The homemade tomato glaze in this recipe is the perfect compliment to this lentil loaf dish. Pair this vegan meatloaf with your favorite sides and ring that dinner bell.
This Vegan Lentil Meatloaf is…
- Easy to make
- Loaded with flavor
- Great for weeknight dinner
- Great for leftovers
How to Make Lentil Meatloaf
- Line your loaf pan with parchment or baking paper and set it aside.
- Cut the onions, carrots, and garlic into small pieces.
- In a pan on the stove, add oil and garlic; cook until fragrant. Then add in the onions and carrots, and cook until onions are translucent.
- Toss in shallots and cook a couple more minutes.
- In a bowl, add lentils and veggies, and blend it up for a paste. Add in walnuts and mix again.
- Toss in spices, breadcrumbs, rest of lentils, etc. Stir to mix.
- Press mixture into the loaf pan, and mix up the glaze and pour over the lentil meatloaf.
- Bake as directed.
Full directions for the recipe, along with measurements, are in the printable recipe card below.
Tips and Tricks
Food Processor vs Immersion blender
You can use either a food processor or immersion blender to blend the lentils into a paste. You will mix in the remaining ingredients at the end to create texture.
Cooking Time For Lentils
Cook your lentils to start, and then work on chopping and cooking up the vegetables. This will help maximize your time and ensure you don’t waste time waiting for the lentils.
You can also use leftover lentils you have on hand.
Want to make this vegan meatloaf a day in advance? Go ahead and prep the meatloaf mixture, then just cover it and put it in the fridge. The day you are serving the loaf, bake as directed. I would bake it covered for the first 30 minutes, then uncovered for the rest of the baking time.

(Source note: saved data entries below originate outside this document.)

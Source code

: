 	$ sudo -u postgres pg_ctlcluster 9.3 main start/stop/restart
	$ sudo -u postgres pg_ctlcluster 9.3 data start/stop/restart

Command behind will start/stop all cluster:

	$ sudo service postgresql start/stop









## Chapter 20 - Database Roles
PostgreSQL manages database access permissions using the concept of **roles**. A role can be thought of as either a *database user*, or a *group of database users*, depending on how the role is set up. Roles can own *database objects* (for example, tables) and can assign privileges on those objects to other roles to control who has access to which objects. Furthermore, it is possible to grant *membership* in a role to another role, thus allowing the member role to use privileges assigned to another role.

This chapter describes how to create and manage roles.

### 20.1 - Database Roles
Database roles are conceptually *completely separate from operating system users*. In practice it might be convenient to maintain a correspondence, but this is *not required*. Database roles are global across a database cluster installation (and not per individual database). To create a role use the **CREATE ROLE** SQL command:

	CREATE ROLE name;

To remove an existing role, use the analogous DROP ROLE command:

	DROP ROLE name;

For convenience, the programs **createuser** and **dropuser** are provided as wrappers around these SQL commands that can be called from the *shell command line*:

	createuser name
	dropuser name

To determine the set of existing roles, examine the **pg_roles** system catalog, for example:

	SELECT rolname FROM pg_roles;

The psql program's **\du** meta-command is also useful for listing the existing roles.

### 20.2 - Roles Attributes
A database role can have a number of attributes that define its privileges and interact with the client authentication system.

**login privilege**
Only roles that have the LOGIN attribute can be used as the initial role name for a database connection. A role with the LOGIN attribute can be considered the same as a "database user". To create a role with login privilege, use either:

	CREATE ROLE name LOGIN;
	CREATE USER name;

The meatloaf will take a bit more time to cook since it is being cooked in a chilled pan.
Brown lentils tend to be the best, as they give the best texture to the meatloaf. But if you have another variety of lentils on hand, go right ahead and use them.
Spices and Herbs
Want to change up the flavor components? Feel free to change up the spices and herbs used. You will find that all types of spices can provide a different flavor. Get creative and have fun.
Double the Glaze
Want more glaze to pour on top? If you prefer a heavy sauce, then go ahead and double the glaze recipe. It only takes a few minutes to make double and it will bake up just as good.
- 2 tbsp olive oil
- 1 onion
- 1 carrot
- 2 garlic cloves
- 2 ½ cups cooked lentils
- 2 shallots
- ½ cup walnuts
- ¾ cup breadcrumbs
- 1 flaxseed egg 1 tbsp flaxseed + 4 tbsp water
- 1 tbsp balsamic vinegar
- 2 tbsp soy sauce
- ½ tsp garlic powder
- 1 tsp smoked paprika
- ¼ tsp cumin
- 1 tsp dried thyme
- 1 tsp dried oregano
- ½ tsp ground pepper
- ½ tsp salt
- 3 tbsp tomato paste
- 1 tbsp balsamic vinegar
- 2 tbsp maple syrup
- ½ tsp sweet paprika
- ¼ tsp salt
Line a loaf pan with baking paper and set aside.

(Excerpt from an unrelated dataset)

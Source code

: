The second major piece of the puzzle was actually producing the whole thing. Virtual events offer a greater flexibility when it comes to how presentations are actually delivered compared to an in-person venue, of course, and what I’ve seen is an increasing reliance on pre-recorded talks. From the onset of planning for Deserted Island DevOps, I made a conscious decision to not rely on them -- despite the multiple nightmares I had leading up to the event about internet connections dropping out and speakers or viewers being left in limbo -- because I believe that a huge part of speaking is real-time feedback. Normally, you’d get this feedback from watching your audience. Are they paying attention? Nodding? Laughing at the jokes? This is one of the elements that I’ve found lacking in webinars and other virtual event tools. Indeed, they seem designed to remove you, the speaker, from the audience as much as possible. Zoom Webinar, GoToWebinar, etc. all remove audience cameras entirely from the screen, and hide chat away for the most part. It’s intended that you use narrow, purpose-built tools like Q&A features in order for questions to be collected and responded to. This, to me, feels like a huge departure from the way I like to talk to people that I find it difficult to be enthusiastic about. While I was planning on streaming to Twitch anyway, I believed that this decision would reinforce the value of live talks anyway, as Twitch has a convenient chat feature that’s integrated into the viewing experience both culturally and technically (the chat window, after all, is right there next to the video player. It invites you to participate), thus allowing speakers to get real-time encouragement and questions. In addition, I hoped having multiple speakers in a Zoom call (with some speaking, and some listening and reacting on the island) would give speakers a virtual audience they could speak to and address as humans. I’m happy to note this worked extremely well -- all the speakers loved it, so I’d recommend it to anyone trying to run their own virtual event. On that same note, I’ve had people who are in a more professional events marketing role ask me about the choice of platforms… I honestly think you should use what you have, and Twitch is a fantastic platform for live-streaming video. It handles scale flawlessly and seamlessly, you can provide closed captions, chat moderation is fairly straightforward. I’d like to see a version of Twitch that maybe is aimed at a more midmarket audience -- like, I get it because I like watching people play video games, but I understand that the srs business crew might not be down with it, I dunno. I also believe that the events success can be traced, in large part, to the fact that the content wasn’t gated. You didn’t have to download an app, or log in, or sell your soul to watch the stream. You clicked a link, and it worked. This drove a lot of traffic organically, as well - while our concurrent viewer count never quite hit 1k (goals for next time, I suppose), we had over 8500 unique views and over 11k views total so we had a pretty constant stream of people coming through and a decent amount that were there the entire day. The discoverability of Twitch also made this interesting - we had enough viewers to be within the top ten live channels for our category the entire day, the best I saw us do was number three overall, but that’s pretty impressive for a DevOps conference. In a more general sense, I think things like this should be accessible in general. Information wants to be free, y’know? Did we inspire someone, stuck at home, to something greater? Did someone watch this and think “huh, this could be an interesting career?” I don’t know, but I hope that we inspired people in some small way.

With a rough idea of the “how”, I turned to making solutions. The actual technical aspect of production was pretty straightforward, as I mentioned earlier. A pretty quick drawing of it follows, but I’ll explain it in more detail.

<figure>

Chop garlic cloves, onion, and carrot in very small pieces.
Sauté garlic in a heated pan with olive oil until fragrant. Then add onion and carrot, and sauté for 4–5 minutes or until onion is translucent.
Chop shallots and add it to the other vegetables. Cook for two more minutes.
Place the cooked vegetables in a big bowl and add 2 cups of lentils (leaving ½ apart).
Using a hand blender, process the vegetables into a smooth paste. Then add walnuts and blend again; this can be done with a food processor as well.
Add all the spices, the rest of the lentils, breadcrumbs, flaxseed egg, olive oil, balsamic vinegar, soy sauce, and salt. Stir to combine.
Transfer the mixture to the prepared loaf pan, pressing with a spoon to get a compact loaf.
For the glaze, whisk all the ingredients and spread it with a spoon over the top of the loaf.
Bake for 40 minutes at 350°F, or until golden brown on the edges.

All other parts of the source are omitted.